The most difficult part came next: creating the avionics and guidance systems needed for the challenging maritime mission. “LRASM needed the ability to engage a heavily defended moving target over long ranges, with or without a data link or GPS in the target area,” says Bowen, “while also having the ability to autonomously discriminate the desired target from other ships.”

APL leads the LRASM Government Assessment Team that includes staff from multiple Navy research and testing facilities across the nation. The Laboratory team members, some two dozen in number, lead many subtasks on the program, including those for the air vehicle; survivability; guidance, navigation, and control; and seeker subtasks. “APL does preflight performance predictions,” Bowen says, “and leads ongoing technology maturation assessments. Our years of expertise from multiple tactical missile programs were also brought to bear to make significant contributions to the missile’s performance.”

The LRASM program has two areas of focus: first is preparing for a series of three end-to-end, long-range, over-water flight demonstrations (called free-flight transition tests) that culminate in the engagement of a moving ship target. In addition to providing a compelling demonstration of warfighting capability, these tests provide flight telemetry data to validate the simulation models that will be used to support the second focus area, which is the assessment of warfighter utility of LRASM in a tactical environment.

Successful Tests

APL’s preflight assessments and other collaborative efforts with the missile contractors set the stage for the first free-flight transition test of the missile last year, in August, as well as the second, in November.

For both tests, a U.S. Air Force B-1 bomber carrying an inert LRASM left Dyess Air Force Base in Texas and flew to the Point Mugu Sea Test Range, located off the coast of Southern California. Once on site, it released the LRASM, which had been programmed to engage a moving 260-foot-long target barge after flying more than 200 miles (about the distance from Washington, DC, to New York City). To provide real-world challenges to the LRASM, there were additional “confuser” ships stationed near the target.

ship for target
In August 2013, the Long Range Anti-Ship Missile (LRASM) test vehicle detected, engaged, and hit an unmanned 260-foot mobile ship target with an inert warhead at a range off the coast of California. The black circle indicates where the missile punched straight through the target.
Credit: DARPA

In both tests, the LRASM was deliberately programmed with an inaccurate initial target location cue, which made it more difficult for the missile to find the target vessel.

After the launches, the missile flew on a pre-directed course for a period of time and then transitioned to a purely autonomous mode to acquire, discriminate, track, and guide itself to the target using only its own sensors. In both the August and November tests, the LRASM scored a direct hit on stacked empty containers on the moving target barge.

Also during both tests, “the missile used its onboard sensors to find and identify its target and then develop its own routing solution that optimized its performance, while respecting the specified flight test safety zone,” Bowen says. “It self-guided and hit the target with high accuracy, as predicted in our preflight analyses.”

After the success of these flight tests, the Department of Defense recently directed the Navy to procure LRASM for a rapid Offensive Anti-Surface Warfare air-launched missile program.
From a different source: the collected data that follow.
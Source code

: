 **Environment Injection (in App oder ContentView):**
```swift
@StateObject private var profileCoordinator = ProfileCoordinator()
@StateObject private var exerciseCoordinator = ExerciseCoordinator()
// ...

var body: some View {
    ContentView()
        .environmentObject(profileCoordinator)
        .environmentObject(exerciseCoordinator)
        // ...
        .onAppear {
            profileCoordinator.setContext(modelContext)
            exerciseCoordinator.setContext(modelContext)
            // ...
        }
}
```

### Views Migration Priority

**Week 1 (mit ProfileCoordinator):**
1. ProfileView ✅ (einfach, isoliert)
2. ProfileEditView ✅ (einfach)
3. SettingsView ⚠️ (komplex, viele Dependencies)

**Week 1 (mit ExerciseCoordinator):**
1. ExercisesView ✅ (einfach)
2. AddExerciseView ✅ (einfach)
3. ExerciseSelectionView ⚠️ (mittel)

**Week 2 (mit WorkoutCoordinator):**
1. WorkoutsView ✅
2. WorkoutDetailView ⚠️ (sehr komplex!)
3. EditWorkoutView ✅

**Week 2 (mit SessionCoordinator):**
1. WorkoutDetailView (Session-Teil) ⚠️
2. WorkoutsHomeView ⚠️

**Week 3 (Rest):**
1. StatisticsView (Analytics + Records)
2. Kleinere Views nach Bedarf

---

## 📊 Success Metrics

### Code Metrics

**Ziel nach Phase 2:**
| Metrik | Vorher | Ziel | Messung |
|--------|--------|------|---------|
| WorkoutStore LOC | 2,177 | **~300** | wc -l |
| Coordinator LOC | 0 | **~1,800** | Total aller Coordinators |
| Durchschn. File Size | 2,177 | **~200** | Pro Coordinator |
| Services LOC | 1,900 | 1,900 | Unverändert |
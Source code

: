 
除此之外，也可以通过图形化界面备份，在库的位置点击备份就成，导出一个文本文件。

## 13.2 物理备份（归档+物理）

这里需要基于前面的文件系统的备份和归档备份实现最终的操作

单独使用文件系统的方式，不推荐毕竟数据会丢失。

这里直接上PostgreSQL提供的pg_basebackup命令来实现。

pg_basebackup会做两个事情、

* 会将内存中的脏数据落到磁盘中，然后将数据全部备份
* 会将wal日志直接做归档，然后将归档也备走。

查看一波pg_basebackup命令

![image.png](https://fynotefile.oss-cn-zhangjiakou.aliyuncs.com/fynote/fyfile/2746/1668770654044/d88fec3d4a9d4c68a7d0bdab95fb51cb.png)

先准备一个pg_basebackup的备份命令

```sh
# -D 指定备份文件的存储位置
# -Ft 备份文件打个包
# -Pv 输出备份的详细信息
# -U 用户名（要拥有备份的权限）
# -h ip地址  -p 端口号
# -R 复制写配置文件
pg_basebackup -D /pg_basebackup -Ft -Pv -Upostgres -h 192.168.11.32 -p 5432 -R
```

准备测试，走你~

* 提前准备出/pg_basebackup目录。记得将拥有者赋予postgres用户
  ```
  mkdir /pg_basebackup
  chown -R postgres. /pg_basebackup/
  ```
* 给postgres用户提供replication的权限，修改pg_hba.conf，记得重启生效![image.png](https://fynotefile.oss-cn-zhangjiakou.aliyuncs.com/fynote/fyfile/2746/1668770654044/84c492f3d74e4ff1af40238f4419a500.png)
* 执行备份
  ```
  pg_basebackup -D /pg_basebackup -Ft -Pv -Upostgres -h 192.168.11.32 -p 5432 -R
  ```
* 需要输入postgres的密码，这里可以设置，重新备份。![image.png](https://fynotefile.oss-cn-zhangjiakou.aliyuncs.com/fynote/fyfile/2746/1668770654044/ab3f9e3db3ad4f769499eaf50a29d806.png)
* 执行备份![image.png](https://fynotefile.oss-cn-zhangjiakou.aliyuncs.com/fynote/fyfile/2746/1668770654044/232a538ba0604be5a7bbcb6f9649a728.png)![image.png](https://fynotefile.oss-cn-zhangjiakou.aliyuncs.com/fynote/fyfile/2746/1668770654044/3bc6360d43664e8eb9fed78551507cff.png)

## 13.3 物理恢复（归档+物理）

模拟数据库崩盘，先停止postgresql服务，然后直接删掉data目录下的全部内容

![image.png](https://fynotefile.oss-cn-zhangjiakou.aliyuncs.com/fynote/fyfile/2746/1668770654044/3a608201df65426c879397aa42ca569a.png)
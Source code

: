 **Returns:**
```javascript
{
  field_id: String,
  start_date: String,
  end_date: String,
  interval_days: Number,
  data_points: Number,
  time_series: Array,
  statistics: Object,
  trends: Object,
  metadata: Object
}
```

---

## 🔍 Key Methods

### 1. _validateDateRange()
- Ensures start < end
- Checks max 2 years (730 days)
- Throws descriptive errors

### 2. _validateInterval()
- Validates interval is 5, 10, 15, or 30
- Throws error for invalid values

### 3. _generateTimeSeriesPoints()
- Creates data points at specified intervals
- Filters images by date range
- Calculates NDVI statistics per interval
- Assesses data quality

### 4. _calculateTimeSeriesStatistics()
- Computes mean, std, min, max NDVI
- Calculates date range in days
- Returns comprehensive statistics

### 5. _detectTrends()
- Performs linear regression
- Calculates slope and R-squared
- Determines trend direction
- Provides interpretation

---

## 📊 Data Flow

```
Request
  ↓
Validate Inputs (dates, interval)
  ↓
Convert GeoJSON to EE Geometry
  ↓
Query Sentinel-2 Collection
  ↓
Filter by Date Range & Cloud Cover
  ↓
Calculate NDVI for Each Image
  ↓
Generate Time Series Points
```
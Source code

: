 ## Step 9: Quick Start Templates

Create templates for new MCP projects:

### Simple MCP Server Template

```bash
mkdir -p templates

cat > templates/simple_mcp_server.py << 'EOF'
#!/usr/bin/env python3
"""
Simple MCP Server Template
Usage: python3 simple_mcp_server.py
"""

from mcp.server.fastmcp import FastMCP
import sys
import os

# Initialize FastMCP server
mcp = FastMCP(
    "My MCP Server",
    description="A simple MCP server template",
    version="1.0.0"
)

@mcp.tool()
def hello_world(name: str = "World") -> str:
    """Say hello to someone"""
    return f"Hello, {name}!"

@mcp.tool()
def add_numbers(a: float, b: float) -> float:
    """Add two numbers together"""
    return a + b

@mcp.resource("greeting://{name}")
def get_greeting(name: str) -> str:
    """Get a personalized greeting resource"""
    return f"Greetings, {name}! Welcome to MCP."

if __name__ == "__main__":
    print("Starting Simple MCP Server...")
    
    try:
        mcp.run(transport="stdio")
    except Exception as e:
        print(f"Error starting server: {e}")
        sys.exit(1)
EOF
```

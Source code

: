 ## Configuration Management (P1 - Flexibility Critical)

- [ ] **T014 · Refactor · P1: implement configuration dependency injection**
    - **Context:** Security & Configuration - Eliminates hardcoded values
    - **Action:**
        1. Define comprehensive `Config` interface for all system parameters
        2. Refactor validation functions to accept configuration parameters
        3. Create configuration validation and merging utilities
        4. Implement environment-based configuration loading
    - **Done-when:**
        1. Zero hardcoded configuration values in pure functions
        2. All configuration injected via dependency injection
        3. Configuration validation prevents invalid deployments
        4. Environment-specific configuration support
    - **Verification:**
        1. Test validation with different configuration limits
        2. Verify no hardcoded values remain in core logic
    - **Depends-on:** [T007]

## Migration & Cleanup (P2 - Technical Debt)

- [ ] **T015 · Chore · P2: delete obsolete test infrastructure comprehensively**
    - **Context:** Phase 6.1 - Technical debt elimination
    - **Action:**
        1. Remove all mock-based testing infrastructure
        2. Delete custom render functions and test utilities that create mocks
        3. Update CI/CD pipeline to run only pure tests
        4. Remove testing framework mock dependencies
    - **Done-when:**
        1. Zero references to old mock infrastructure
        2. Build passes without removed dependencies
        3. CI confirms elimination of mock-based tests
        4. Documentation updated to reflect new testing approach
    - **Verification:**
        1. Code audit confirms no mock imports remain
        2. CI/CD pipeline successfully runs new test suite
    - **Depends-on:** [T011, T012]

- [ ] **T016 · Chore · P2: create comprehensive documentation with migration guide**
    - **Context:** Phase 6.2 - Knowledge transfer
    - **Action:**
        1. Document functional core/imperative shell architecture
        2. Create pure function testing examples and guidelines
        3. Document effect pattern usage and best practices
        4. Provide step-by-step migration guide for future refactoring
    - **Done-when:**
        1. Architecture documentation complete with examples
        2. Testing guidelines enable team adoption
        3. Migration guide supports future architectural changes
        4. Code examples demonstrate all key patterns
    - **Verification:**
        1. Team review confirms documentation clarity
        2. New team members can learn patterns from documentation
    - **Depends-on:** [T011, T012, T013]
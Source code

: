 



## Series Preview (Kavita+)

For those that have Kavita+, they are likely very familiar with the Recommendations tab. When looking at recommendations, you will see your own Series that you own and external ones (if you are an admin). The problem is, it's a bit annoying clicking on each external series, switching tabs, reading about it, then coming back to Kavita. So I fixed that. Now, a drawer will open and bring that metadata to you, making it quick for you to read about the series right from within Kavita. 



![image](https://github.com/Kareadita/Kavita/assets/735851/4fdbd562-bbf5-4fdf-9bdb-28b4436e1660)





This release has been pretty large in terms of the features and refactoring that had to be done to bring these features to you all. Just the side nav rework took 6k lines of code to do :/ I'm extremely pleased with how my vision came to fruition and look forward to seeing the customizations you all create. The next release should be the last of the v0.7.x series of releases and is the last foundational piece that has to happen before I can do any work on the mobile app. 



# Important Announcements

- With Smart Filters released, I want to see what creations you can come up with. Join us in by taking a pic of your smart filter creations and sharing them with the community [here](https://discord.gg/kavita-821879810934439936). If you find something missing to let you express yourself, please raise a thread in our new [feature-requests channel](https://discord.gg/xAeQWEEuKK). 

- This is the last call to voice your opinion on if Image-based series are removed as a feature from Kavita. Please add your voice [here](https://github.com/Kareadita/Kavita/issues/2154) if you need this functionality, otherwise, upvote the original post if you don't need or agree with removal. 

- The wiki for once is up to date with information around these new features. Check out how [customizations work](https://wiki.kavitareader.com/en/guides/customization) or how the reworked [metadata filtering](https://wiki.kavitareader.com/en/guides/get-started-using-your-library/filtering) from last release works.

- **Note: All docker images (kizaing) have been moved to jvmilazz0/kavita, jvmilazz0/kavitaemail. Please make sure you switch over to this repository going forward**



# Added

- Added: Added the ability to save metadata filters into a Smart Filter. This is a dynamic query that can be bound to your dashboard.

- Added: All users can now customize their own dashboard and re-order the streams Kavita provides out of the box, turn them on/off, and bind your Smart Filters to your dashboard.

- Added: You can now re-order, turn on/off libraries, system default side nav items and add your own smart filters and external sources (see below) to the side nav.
Given this, and the success of the first two flight tests, DARPA and the Navy are now looking to expand the scope of the third and final DARPA missile flight test. Depending on the extent of the augmentation, the final test could be flown in spring 2014.

In addition to the air-launched LRASM, APL is working with DARPA, ONR, and Lockheed Martin on a ship-launched variant that can be loaded into existing Mark 41 Vertical Launch Systems aboard many Navy vessels.

“APL’s contributions substantively contributed to the successes that positioned the DARPA LRASM demonstration program to address a significant Navy operational need,” says Bowen. “We have developed a good working relationship with the contractors as well as our sponsors. Everyone worked together toward success on this.”